“If we want to be more creative, we have to be careful how much noise we allow in our lives and how we allow ourselves to use or be used for engagement purposes.”
Our lives are getting faster and faster. We are constantly distracted by diverse streams of email, social media and our “always on” work culture. We are too busy, too overloaded with information and too focused on the left side of our brains – the data and analytical side – to be creative.
In his new book “Too Fast to Think,” Chris Lewis, CEO of global agency Lewis, explains how modern life is suffocating the part of our brains where ideas come from.
“Quality thinking is not just about the presence of the positive. It’s also about the absence of the negative.”
What he learned from everybody he interviewed was that people are most creative when they were away from work, alone and not trying. This makes sense when we look at how creativity happens in our brains.

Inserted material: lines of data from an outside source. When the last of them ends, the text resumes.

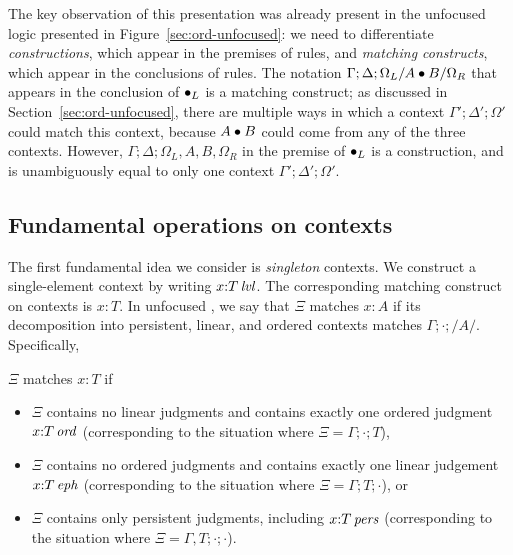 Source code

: 
The key observation of this presentation was already present in the
unfocused logic presented in Figure~\ref{sec:ord-unfocused}: we need
to differentiate {\it constructions}, which appear in the premises of
rules, and {\it matching constructs}, which appear in the conclusions
of rules.  The notation $\Gamma; \Delta; \Omega_L/A\mathbin{\bullet} B/\Omega_R$
that appears in the conclusion of ${\mathbin{\bullet}}_L$ is a matching construct;
as discussed in Section~\ref{sec:ord-unfocused}, there are multiple
ways in which a context $\Gamma'; \Delta'; \Omega'$ could match this
context, because $A \mathbin{\bullet} B$ could come from any of the three
contexts. However, $\Gamma; \Delta; \Omega_L,{A},{B},
\Omega_R$ in the premise of ${\mathbin{\bullet}}_L$ is a construction, and is
unambiguously equal to only one context $\Gamma'; \Delta'; \Omega'$.

\subsection{Fundamental operations on contexts}

The first fundamental idea we consider is {\it singleton} contexts.
We construct a single-element context by writing $x{:}{T}\,{{\it lvl}}$.
The corresponding matching construct on contexts is 
$x{:}{T}$. In unfocused \ollll, we say that $\Xi$ matches 
$x{:}{A}$ if its decomposition into persistent, linear, and 
ordered contexts matches $\Gamma; \cdot; /A/$. Specifically,

\bigskip
\begin{definition}
  $\Xi$ matches $x{:}T$ if
\begin{itemize}
\item $\Xi$ contains no linear judgments and contains exactly
one
ordered judgment $x{:}{T}\,{{\it ord}}$ (corresponding to the situation where
$\Xi = \Gamma; \cdot; T$), 
\item $\Xi$ contains no ordered judgments and contains exactly
one linear judgement $x{:}{T}\,{{\it eph}}$ (corresponding to the situation where
$\Xi = \Gamma; T; \cdot$), or 
\item $\Xi$ contains only persistent judgments, including
$x{:}{T}\,{{\it pers}}$ (corresponding to the situation where
$\Xi = \Gamma, T; \cdot; \cdot$). 
\end{itemize}
\end{definition}
\bigskip

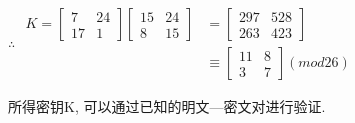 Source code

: \documentclass[UTF8]{ctexart}
\begin{document}
\begin{itemize}
\begin{enumerate}
\begin{itemize}
                $\therefore$
                $
                \begin{aligned}
                    K=\left[ \begin{array}{cc}{7} &{24}\\ {17} &{1} \end{array}\right]\left[ \begin{array}{cc}{15} &{24}\\ {8} &{15} \end{array}\right]
                            &=\left[ \begin{array}{cc}{297} &{528}\\ {263} &{423} \end{array}\right]\\
                                &\equiv \left[ \begin{array}{cc}{11} &{8}\\ {3} &{7} \end{array}\right](mod 26)
                \end{aligned}
                $

                所得密钥K, 可以通过已知的明文---密文对进行验证.
            \end{itemize}
        \end{enumerate}
    \end{itemize}
\end{document}
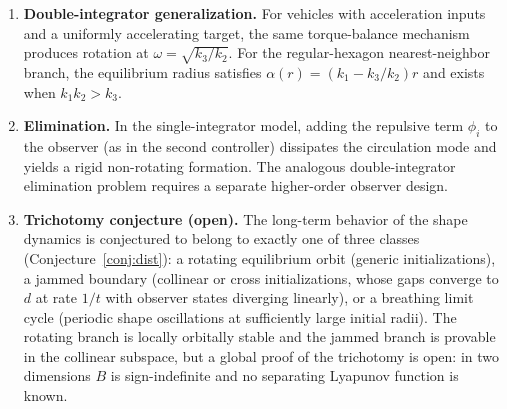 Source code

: \begin{enumerate}[leftmargin=2.5em]
        finite-precision noise does break the reflection symmetry and the chosen sense persists, but
        over $6000$\,s that run does not settle onto a rigid rotation---it remains in a bounded,
        irregularly circulating, non-rigid state, so the symmetric manifold appears only weakly
        repelling. Whether it eventually reaches one of the two mirror limit cycles is open.
  \item \textbf{Double-integrator generalization.} For vehicles with acceleration inputs and a
        uniformly accelerating target, the same torque-balance mechanism produces rotation at
        $\omega=\sqrt{k_3/k_2}$. For the regular-hexagon nearest-neighbor branch, the equilibrium
        radius satisfies $\alpha(r)=(k_1-k_3/k_2)r$ and exists when $k_1k_2>k_3$.
  \item \textbf{Elimination.} In the single-integrator model, adding the repulsive term $\phi_i$ to
        the observer (as in the second controller) dissipates the circulation mode and yields a rigid
        non-rotating formation. The analogous double-integrator elimination problem requires a
        separate higher-order observer design.
  \item \textbf{Trichotomy conjecture (open).} The long-term behavior of the shape dynamics is
        conjectured to belong to exactly one of three classes (Conjecture~\ref{conj:dist}):
        a rotating equilibrium orbit (generic initializations), a jammed boundary (collinear or cross
        initializations, whose gaps converge to $d$ at rate $1/t$ with observer states diverging
        linearly), or a breathing limit cycle (periodic shape oscillations at sufficiently large
        initial radii). The rotating branch is locally orbitally stable and the jammed branch is
        provable in the collinear subspace, but a global proof of the trichotomy is open: in two
        dimensions $B$ is sign-indefinite and no separating Lyapunov function is known.
\end{enumerate}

Our subconscious processes information and problems without realizing it. When it comes up with a surprising solution, it bubbles up into our conscious brain, causing that lightning strike of inspiration.
“If the creative cycle is induction, incubation, inspiration and ignition in the ratio of 40/30/20/10, then 70 percent of the creative process actually occurs before people even think that they’re having an idea,” says Lewis. “So if people want to be creative and you liken it to a weekly cycle, they should read on Monday and Tuesday about the problem, go off and do something that they really enjoy for Wednesday and Thursday and then by Friday, they’d be hit with the epiphany.” Our brains are only open to subconscious thoughts when they are relaxed.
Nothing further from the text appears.